Given entries ->
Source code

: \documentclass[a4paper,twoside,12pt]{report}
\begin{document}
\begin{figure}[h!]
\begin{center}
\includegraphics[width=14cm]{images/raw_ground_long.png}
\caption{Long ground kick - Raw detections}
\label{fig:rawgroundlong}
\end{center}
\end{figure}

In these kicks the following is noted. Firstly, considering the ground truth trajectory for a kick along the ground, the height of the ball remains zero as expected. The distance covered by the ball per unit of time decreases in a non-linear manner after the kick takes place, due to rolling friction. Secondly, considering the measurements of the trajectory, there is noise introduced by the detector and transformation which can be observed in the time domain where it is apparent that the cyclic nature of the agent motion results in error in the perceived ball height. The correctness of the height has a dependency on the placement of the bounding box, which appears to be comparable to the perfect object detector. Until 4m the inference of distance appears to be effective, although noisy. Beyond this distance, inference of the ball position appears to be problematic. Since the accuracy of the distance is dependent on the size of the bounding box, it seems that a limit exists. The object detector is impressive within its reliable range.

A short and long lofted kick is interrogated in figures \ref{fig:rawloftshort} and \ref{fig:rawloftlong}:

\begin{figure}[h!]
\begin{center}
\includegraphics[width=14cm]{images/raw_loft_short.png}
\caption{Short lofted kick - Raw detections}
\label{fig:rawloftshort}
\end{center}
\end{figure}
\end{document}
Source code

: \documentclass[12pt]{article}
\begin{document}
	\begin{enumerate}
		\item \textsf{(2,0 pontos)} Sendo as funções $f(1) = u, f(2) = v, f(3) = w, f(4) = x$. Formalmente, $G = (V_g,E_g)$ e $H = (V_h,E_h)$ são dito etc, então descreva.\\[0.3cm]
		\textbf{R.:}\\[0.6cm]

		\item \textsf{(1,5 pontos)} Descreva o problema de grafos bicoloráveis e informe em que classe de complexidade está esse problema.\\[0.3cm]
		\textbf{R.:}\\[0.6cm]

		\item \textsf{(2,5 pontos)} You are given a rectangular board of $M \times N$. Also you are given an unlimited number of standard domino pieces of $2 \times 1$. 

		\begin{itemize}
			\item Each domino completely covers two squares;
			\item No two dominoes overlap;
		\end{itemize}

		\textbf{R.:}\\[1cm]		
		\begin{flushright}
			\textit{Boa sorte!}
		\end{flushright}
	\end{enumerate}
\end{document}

About this task ->
Pull every line with the string "width" out of the material.

Result of this task ->
\includegraphics[width=14cm]{images/raw_ground_long.png}
\includegraphics[width=14cm]{images/raw_loft_short.png}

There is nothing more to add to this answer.